Cyber-Risiken: Die konkreten Gefahren

Teil II: Von Mailbomben bis zur digitalen Erpressung – was Ihrem Unternehmen tatsächlich zustoßen kann.

"Cyber-Risiken" klingen für viele abstrakt. Hier stellen wir die verbreitetsten Schadensereignisse vor, um das konkrete Gefahrenpotential zu verdeutlichen.

📧 Die Mailbombe

Tausende anonyme E-Mails gleichzeitig legen die Kommunikation lahm. Die Folge: Stunden- oder tagelange Verzögerungen im Arbeitsablauf.

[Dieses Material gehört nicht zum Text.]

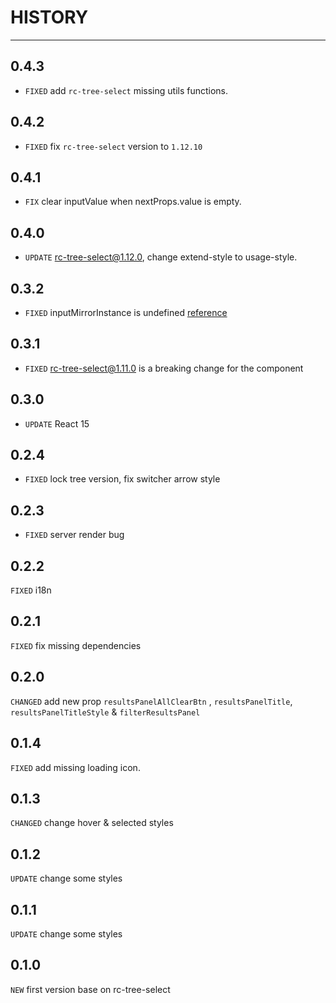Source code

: # HISTORY

---

## 0.4.3

* `FIXED` add `rc-tree-select` missing utils functions.

## 0.4.2

* `FIXED` fix `rc-tree-select` version to `1.12.10`

## 0.4.1

* `FIX` clear inputValue when nextProps.value is empty.

## 0.4.0

* `UPDATE` rc-tree-select@1.12.0, change extend-style to usage-style.

## 0.3.2

* `FIXED` inputMirrorInstance is undefined [reference](https://github.com/uxcore/uxcore-tree-select/issues/7)

## 0.3.1

* `FIXED` rc-tree-select@1.11.0 is a breaking change for the component

## 0.3.0

* `UPDATE` React 15

## 0.2.4

* `FIXED` lock tree version, fix switcher arrow style

## 0.2.3

* `FIXED` server render bug

## 0.2.2

`FIXED` i18n

## 0.2.1

`FIXED` fix missing dependencies

## 0.2.0

`CHANGED` add new prop `resultsPanelAllClearBtn` , `resultsPanelTitle`, `resultsPanelTitleStyle` & `filterResultsPanel` 

## 0.1.4

`FIXED` add missing loading icon.


## 0.1.3
`CHANGED` change hover & selected styles

## 0.1.2
`UPDATE` change some styles

## 0.1.1
`UPDATE` change some styles

## 0.1.0
`NEW` first version base on rc-tree-select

Oft wird dabei auch die gesamte Internet-Bandbreite blockiert oder der Mailserver bricht komplett zusammen.

🚫 DoS / DDoS-Attacke

Gezielte Überlastung von Webseiten oder Servern. Bei DDoS (Distributed Denial of Service) erfolgt der Angriff von vielen Systemen gleichzeitig – oft von "gekaperten" fremden Rechnern, die ferngesteuert werden.

💳 Datenmissbrauch & Industriespionage

Missbrauch von Bankdaten oder Diebstahl von Firmengeheimnissen. Die Gefahr droht hier oft von innen: Ein unbedachter Klick auf einen Mailanhang oder ein infizierter USB-Stick verteilt Trojaner im gesamten Netzwerk.

🧨 Datensabotage

Gezielte Veränderung oder Löschung wichtiger Unternehmensdaten. Hier hilft nur eine konsequente Backup-Strategie und der physische Schutz der Infrastruktur (Serverräume).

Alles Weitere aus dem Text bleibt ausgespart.